- **What to produce**
Pictures stay out of the answer, but every line of the material must be restated exactly.

- **Data to examine**
══════════════════════════════

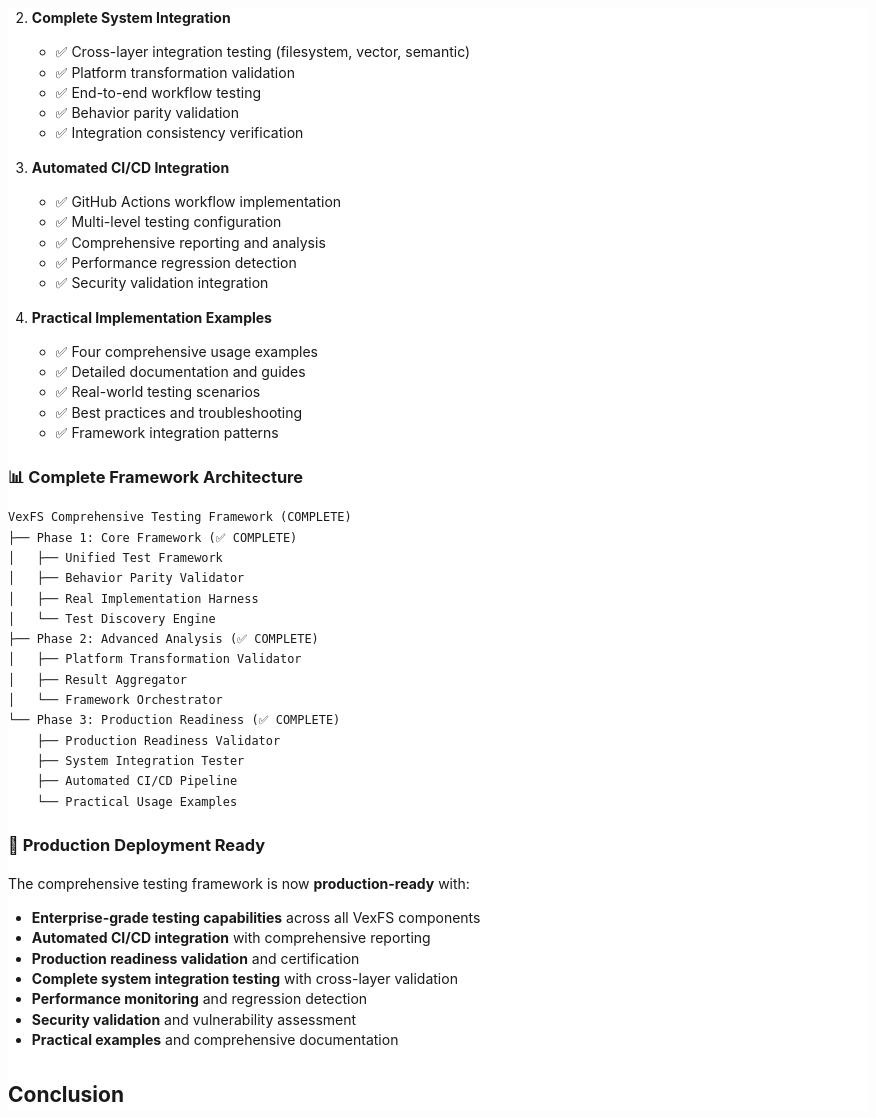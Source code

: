 2. **Complete System Integration**
   - ✅ Cross-layer integration testing (filesystem, vector, semantic)
   - ✅ Platform transformation validation
   - ✅ End-to-end workflow testing
   - ✅ Behavior parity validation
   - ✅ Integration consistency verification

3. **Automated CI/CD Integration**
   - ✅ GitHub Actions workflow implementation
   - ✅ Multi-level testing configuration
   - ✅ Comprehensive reporting and analysis
   - ✅ Performance regression detection
   - ✅ Security validation integration

4. **Practical Implementation Examples**
   - ✅ Four comprehensive usage examples
   - ✅ Detailed documentation and guides
   - ✅ Real-world testing scenarios
   - ✅ Best practices and troubleshooting
   - ✅ Framework integration patterns

### 📊 **Complete Framework Architecture**

```
VexFS Comprehensive Testing Framework (COMPLETE)
├── Phase 1: Core Framework (✅ COMPLETE)
│   ├── Unified Test Framework
│   ├── Behavior Parity Validator
│   ├── Real Implementation Harness
│   └── Test Discovery Engine
├── Phase 2: Advanced Analysis (✅ COMPLETE)
│   ├── Platform Transformation Validator
│   ├── Result Aggregator
│   └── Framework Orchestrator
└── Phase 3: Production Readiness (✅ COMPLETE)
    ├── Production Readiness Validator
    ├── System Integration Tester
    ├── Automated CI/CD Pipeline
    └── Practical Usage Examples
```

### 🚀 **Production Deployment Ready**

The comprehensive testing framework is now **production-ready** with:

- **Enterprise-grade testing capabilities** across all VexFS components
- **Automated CI/CD integration** with comprehensive reporting
- **Production readiness validation** and certification
- **Complete system integration testing** with cross-layer validation
- **Performance monitoring** and regression detection
- **Security validation** and vulnerability assessment
- **Practical examples** and comprehensive documentation

## Conclusion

══════════════════════════════

- **Task response**
Source code

: 2. **Complete System Integration**
   - ✅ Cross-layer integration testing (filesystem, vector, semantic)
   - ✅ Platform transformation validation
   - ✅ End-to-end workflow testing
   - ✅ Behavior parity validation
   - ✅ Integration consistency verification

3. **Automated CI/CD Integration**
   - ✅ GitHub Actions workflow implementation
   - ✅ Multi-level testing configuration
   - ✅ Comprehensive reporting and analysis
   - ✅ Performance regression detection
   - ✅ Security validation integration

4. **Practical Implementation Examples**
   - ✅ Four comprehensive usage examples
   - ✅ Detailed documentation and guides
   - ✅ Real-world testing scenarios
   - ✅ Best practices and troubleshooting
   - ✅ Framework integration patterns

### 📊 **Complete Framework Architecture**

```
VexFS Comprehensive Testing Framework (COMPLETE)
├── Phase 1: Core Framework (✅ COMPLETE)
│   ├── Unified Test Framework
│   ├── Behavior Parity Validator
│   ├── Real Implementation Harness
│   └── Test Discovery Engine
├── Phase 2: Advanced Analysis (✅ COMPLETE)
│   ├── Platform Transformation Validator
│   ├── Result Aggregator
│   └── Framework Orchestrator
└── Phase 3: Production Readiness (✅ COMPLETE)
    ├── Production Readiness Validator
    ├── System Integration Tester
    ├── Automated CI/CD Pipeline
    └── Practical Usage Examples
```

### 🚀 **Production Deployment Ready**

The comprehensive testing framework is now **production-ready** with:

- **Enterprise-grade testing capabilities** across all VexFS components
- **Automated CI/CD integration** with comprehensive reporting
- **Production readiness validation** and certification
- **Complete system integration testing** with cross-layer validation
- **Performance monitoring** and regression detection
- **Security validation** and vulnerability assessment
- **Practical examples** and comprehensive documentation

## Conclusion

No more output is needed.